What is needed:
Without including any images, repeat the data exactly.

Extracted material:
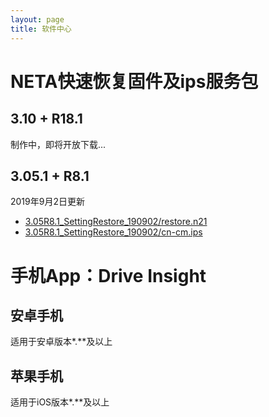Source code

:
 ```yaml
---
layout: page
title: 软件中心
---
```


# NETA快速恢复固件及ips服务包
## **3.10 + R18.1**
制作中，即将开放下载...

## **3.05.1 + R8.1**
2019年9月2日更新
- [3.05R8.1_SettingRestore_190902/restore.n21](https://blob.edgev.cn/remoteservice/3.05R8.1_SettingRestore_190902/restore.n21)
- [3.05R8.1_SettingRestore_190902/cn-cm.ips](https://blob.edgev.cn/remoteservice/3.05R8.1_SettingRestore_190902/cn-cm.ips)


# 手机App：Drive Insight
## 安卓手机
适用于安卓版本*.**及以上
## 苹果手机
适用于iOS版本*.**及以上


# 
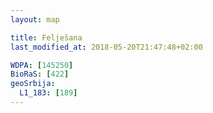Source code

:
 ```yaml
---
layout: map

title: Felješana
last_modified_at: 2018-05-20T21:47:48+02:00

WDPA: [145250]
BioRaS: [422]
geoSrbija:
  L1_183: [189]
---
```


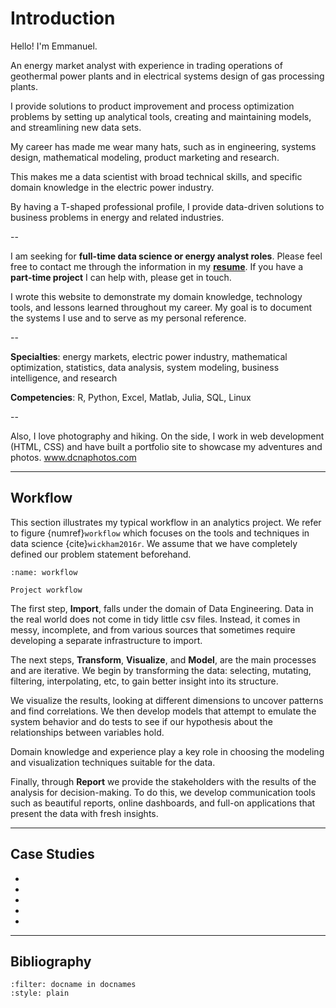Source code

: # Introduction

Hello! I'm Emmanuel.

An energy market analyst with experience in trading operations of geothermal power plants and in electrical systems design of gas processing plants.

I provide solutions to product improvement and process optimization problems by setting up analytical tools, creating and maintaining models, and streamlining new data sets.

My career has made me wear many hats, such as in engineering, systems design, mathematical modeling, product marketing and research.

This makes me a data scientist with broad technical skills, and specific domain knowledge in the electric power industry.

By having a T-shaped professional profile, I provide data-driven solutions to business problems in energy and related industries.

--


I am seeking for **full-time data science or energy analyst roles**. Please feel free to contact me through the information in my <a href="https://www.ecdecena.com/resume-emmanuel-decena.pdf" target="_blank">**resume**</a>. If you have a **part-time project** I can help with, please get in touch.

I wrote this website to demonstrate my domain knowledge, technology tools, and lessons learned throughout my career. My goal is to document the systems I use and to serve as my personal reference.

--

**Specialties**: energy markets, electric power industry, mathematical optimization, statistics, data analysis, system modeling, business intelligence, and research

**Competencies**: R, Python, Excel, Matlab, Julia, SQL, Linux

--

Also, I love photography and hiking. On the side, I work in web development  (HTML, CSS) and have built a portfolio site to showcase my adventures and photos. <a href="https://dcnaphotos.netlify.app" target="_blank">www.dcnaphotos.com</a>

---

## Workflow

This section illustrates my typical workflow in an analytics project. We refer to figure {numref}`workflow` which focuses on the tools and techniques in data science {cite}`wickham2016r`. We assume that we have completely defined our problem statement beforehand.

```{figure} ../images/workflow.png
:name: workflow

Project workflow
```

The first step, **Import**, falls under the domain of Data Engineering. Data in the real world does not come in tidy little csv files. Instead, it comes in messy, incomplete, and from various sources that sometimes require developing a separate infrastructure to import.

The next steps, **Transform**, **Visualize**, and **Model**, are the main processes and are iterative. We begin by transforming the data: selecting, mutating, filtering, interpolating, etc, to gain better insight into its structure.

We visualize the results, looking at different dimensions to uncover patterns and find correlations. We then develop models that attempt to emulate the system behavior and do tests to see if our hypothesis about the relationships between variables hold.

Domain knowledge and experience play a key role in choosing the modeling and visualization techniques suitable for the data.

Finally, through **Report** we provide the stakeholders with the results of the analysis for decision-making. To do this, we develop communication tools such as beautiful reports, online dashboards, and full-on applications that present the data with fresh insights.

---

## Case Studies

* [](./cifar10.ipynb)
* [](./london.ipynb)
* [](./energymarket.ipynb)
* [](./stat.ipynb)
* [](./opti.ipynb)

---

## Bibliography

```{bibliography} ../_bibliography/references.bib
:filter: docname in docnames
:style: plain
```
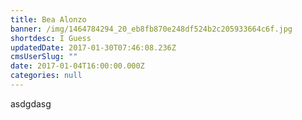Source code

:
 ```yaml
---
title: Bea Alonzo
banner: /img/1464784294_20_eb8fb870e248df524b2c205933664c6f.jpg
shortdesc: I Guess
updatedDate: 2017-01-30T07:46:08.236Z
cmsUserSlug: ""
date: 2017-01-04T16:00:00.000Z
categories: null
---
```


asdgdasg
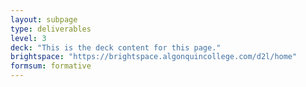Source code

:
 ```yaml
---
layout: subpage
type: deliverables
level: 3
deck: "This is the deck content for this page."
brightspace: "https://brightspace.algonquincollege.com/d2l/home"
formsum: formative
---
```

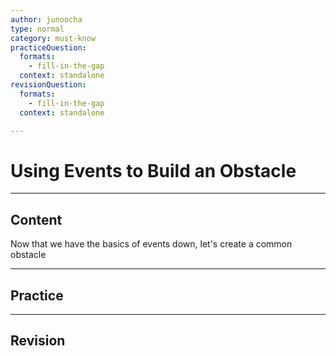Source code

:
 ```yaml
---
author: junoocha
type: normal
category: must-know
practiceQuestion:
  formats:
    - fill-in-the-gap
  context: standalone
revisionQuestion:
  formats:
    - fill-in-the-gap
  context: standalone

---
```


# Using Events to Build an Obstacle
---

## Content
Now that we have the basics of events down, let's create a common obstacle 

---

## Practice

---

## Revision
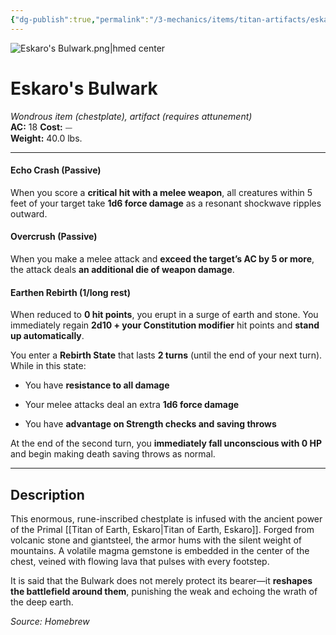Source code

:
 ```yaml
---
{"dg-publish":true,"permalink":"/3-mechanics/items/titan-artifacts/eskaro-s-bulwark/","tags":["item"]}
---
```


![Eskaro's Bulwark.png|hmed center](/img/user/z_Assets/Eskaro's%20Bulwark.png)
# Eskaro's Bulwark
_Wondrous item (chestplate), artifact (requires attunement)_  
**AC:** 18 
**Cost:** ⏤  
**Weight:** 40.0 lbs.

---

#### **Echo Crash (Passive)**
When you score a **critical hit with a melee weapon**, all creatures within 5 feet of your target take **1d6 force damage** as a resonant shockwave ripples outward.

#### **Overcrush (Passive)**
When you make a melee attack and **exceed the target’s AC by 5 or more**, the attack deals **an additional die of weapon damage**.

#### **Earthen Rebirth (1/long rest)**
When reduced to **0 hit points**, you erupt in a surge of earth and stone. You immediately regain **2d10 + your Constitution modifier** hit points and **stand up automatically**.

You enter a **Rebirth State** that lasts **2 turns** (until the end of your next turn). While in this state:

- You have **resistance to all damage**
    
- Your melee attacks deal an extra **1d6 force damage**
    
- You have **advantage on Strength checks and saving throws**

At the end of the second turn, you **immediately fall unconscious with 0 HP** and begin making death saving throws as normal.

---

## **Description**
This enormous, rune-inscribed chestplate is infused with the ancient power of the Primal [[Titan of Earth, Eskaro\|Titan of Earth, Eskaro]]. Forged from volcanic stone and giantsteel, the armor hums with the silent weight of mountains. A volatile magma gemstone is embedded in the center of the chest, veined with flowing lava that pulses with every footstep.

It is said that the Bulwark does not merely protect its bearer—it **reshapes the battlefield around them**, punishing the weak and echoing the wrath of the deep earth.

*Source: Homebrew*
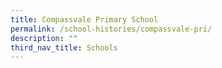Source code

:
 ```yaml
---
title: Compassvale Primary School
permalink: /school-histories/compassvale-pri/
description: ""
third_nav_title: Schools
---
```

Result:
Source code

:
 ```yaml
---
layout: page
title: 软件中心
---
```


# NETA快速恢复固件及ips服务包
## **3.10 + R18.1**
制作中，即将开放下载...

## **3.05.1 + R8.1**
2019年9月2日更新
- [3.05R8.1_SettingRestore_190902/restore.n21](https://blob.edgev.cn/remoteservice/3.05R8.1_SettingRestore_190902/restore.n21)
- [3.05R8.1_SettingRestore_190902/cn-cm.ips](https://blob.edgev.cn/remoteservice/3.05R8.1_SettingRestore_190902/cn-cm.ips)


# 手机App：Drive Insight
## 安卓手机
适用于安卓版本*.**及以上
## 苹果手机
适用于iOS版本*.**及以上


# 
Source code

:
 ```yaml
---
layout: map

title: Felješana
last_modified_at: 2018-05-20T21:47:48+02:00

WDPA: [145250]
BioRaS: [422]
geoSrbija:
  L1_183: [189]
---
```


Source code

: # Introduction

Hello! I'm Emmanuel.

An energy market analyst with experience in trading operations of geothermal power plants and in electrical systems design of gas processing plants.

I provide solutions to product improvement and process optimization problems by setting up analytical tools, creating and maintaining models, and streamlining new data sets.

My career has made me wear many hats, such as in engineering, systems design, mathematical modeling, product marketing and research.

This makes me a data scientist with broad technical skills, and specific domain knowledge in the electric power industry.

By having a T-shaped professional profile, I provide data-driven solutions to business problems in energy and related industries.

--


I am seeking for **full-time data science or energy analyst roles**. Please feel free to contact me through the information in my <a href="https://www.ecdecena.com/resume-emmanuel-decena.pdf" target="_blank">**resume**</a>. If you have a **part-time project** I can help with, please get in touch.

I wrote this website to demonstrate my domain knowledge, technology tools, and lessons learned throughout my career. My goal is to document the systems I use and to serve as my personal reference.

--

**Specialties**: energy markets, electric power industry, mathematical optimization, statistics, data analysis, system modeling, business intelligence, and research

**Competencies**: R, Python, Excel, Matlab, Julia, SQL, Linux

--

Also, I love photography and hiking. On the side, I work in web development  (HTML, CSS) and have built a portfolio site to showcase my adventures and photos. <a href="https://dcnaphotos.netlify.app" target="_blank">www.dcnaphotos.com</a>

---

## Workflow

This section illustrates my typical workflow in an analytics project. We refer to figure {numref}`workflow` which focuses on the tools and techniques in data science {cite}`wickham2016r`. We assume that we have completely defined our problem statement beforehand.

```{figure} ../images/workflow.png
:name: workflow

Project workflow
```

The first step, **Import**, falls under the domain of Data Engineering. Data in the real world does not come in tidy little csv files. Instead, it comes in messy, incomplete, and from various sources that sometimes require developing a separate infrastructure to import.

The next steps, **Transform**, **Visualize**, and **Model**, are the main processes and are iterative. We begin by transforming the data: selecting, mutating, filtering, interpolating, etc, to gain better insight into its structure.

We visualize the results, looking at different dimensions to uncover patterns and find correlations. We then develop models that attempt to emulate the system behavior and do tests to see if our hypothesis about the relationships between variables hold.

Domain knowledge and experience play a key role in choosing the modeling and visualization techniques suitable for the data.

Finally, through **Report** we provide the stakeholders with the results of the analysis for decision-making. To do this, we develop communication tools such as beautiful reports, online dashboards, and full-on applications that present the data with fresh insights.

---

## Case Studies

* [](./cifar10.ipynb)
* [](./london.ipynb)
* [](./energymarket.ipynb)
* [](./stat.ipynb)
* [](./opti.ipynb)

---

## Bibliography

```{bibliography} ../_bibliography/references.bib
:filter: docname in docnames
:style: plain
```
Source code

:
 ```yaml
---
title: Bea Alonzo
banner: /img/1464784294_20_eb8fb870e248df524b2c205933664c6f.jpg
shortdesc: I Guess
updatedDate: 2017-01-30T07:46:08.236Z
cmsUserSlug: ""
date: 2017-01-04T16:00:00.000Z
categories: null
---
```


asdgdasg
Source code

:
 ```yaml
---
layout: subpage
type: deliverables
level: 3
deck: "This is the deck content for this page."
brightspace: "https://brightspace.algonquincollege.com/d2l/home"
formsum: formative
---
```

Source code

:
 ```yaml
---
author: junoocha
type: normal
category: must-know
practiceQuestion:
  formats:
    - fill-in-the-gap
  context: standalone
revisionQuestion:
  formats:
    - fill-in-the-gap
  context: standalone

---
```


# Using Events to Build an Obstacle
---

## Content
Now that we have the basics of events down, let's create a common obstacle 

---

## Practice

---

## Revision
Source code

:
 ```yaml
---
{"dg-publish":true,"permalink":"/3-mechanics/items/titan-artifacts/eskaro-s-bulwark/","tags":["item"]}
---
```


![Eskaro's Bulwark.png|hmed center](/img/user/z_Assets/Eskaro's%20Bulwark.png)
# Eskaro's Bulwark
_Wondrous item (chestplate), artifact (requires attunement)_  
**AC:** 18 
**Cost:** ⏤  
**Weight:** 40.0 lbs.

---

#### **Echo Crash (Passive)**
When you score a **critical hit with a melee weapon**, all creatures within 5 feet of your target take **1d6 force damage** as a resonant shockwave ripples outward.

#### **Overcrush (Passive)**
When you make a melee attack and **exceed the target’s AC by 5 or more**, the attack deals **an additional die of weapon damage**.

#### **Earthen Rebirth (1/long rest)**
When reduced to **0 hit points**, you erupt in a surge of earth and stone. You immediately regain **2d10 + your Constitution modifier** hit points and **stand up automatically**.

You enter a **Rebirth State** that lasts **2 turns** (until the end of your next turn). While in this state:

- You have **resistance to all damage**
    
- Your melee attacks deal an extra **1d6 force damage**
    
- You have **advantage on Strength checks and saving throws**

At the end of the second turn, you **immediately fall unconscious with 0 HP** and begin making death saving throws as normal.

---

## **Description**
This enormous, rune-inscribed chestplate is infused with the ancient power of the Primal [[Titan of Earth, Eskaro\|Titan of Earth, Eskaro]]. Forged from volcanic stone and giantsteel, the armor hums with the silent weight of mountains. A volatile magma gemstone is embedded in the center of the chest, veined with flowing lava that pulses with every footstep.

It is said that the Bulwark does not merely protect its bearer—it **reshapes the battlefield around them**, punishing the weak and echoing the wrath of the deep earth.

*Source: Homebrew*
Source code

:
 ```yaml
---
title: Compassvale Primary School
permalink: /school-histories/compassvale-pri/
description: ""
third_nav_title: Schools
---
```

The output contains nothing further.